Some missionaries to China could not discern the difference between the ethical teachings of Confucius and the teachings of the Bible concerning the Christian life. I heard certain missionaries say that what the Bible teaches is exactly the same as what is written in Confucius’ books. If this were true, then why did the Chinese need the Bible, since they already had the writings of Confucius? What was the need, then, for missionaries to come to China to teach ethics? In Ephesians 5 Paul talks about a wife submitting to her husband. But Confucius instructed a woman to have a threefold submission: first to her father, then to her husband, and then, in the case of her husband’s death, to her son. It seems that Confucius teaches more regarding submission than the Bible does. However, I do not care for how much is said concerning submission; I care for the nature of that submission. Is it a “copper” submission or a “golden” submission? The submission taught by Paul in Ephesians 5 is golden, but the threefold submission taught by Confucius is copper. Do you want a golden submission or a copper one? Certainly, we all would prefer gold.
If we did not have the Bible, I would surely treasure the writing of Confucius. But praise the Lord that we have the Bible and that it is filled with gold! As I read the Word, I want to gain more and more gold and forget about the copper of ethical teachings concerning improving our behavior.
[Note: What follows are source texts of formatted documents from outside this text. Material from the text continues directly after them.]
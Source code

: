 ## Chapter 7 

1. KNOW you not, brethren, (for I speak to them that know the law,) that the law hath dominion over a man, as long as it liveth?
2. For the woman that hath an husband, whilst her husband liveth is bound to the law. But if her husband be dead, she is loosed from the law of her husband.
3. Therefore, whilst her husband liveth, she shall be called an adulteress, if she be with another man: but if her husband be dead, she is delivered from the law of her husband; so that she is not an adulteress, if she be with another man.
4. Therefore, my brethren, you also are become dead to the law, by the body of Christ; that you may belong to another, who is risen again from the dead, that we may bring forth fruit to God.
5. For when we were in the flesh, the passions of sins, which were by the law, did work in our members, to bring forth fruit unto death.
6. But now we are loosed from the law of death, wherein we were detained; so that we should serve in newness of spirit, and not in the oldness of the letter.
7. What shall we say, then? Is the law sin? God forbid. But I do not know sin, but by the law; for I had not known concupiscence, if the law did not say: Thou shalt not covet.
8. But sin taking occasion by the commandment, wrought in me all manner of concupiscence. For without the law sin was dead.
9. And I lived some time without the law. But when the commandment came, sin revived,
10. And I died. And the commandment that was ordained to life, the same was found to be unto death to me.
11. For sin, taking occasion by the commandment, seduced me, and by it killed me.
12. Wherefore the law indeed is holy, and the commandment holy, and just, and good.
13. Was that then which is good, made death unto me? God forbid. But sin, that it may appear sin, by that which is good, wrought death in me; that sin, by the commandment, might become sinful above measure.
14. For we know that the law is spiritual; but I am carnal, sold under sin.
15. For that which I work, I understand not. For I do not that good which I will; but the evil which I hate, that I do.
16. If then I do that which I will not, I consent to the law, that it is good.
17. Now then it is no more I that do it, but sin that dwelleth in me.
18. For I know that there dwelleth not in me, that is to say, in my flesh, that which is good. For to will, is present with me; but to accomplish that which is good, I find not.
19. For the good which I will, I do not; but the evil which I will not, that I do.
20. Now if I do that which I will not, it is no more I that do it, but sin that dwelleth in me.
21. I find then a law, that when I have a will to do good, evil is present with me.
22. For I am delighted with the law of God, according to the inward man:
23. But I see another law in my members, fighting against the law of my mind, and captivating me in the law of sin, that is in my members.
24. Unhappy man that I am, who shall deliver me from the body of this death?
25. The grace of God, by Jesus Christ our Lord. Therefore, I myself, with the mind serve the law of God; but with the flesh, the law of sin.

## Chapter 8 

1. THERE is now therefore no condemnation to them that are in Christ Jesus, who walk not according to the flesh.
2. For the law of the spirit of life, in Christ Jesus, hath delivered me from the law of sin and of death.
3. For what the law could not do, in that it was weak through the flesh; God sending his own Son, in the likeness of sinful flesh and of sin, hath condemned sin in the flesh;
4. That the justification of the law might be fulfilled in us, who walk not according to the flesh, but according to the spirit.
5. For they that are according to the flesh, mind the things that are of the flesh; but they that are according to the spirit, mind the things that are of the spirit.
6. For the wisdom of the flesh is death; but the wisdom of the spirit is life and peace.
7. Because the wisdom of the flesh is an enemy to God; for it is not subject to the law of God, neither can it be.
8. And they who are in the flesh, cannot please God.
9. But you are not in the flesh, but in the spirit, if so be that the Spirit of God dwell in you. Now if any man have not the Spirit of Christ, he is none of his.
In the Lord’s recovery we are not teaching others merely to improve their behavior in an outward way. That kind of teaching would do nothing more than help the saints to polish their copper and cause it to shine more brightly. We are not here for that kind of religious or ethical teaching. In the recovery we are having our copper replaced with gold. The more we receive the Lord’s supply, the more our copper is replaced with gold.
Today most of us are a mixture of copper and gold. Some may be twenty-five percent gold and seventy-five percent copper. But no matter what the percentage of copper and gold may be at present, gradually the percentage of copper is being reduced and the percentage of gold is increasing. The gold is being added into us to replace the copper and to discharge it.
Let us take as an example a young person in the church life who is submissive to his parents and obedient to them. He behaves himself and is a good boy. Nevertheless, we need to ask him an important question: Is this submission and obedience copper or gold? Does it come from merely trying to behave properly as a human being, or does it come from exercising the regenerated spirit to live the indwelling Spirit? It may be that his good behavior, his submission and obedience, is all derived from himself. If this is the situation, then he is a “copper” boy. His submission, his obedience, and even his love—all are copper. This copper is not glorious, for it is not the resurrected Christ. His behavior may be very good, but it is not glory.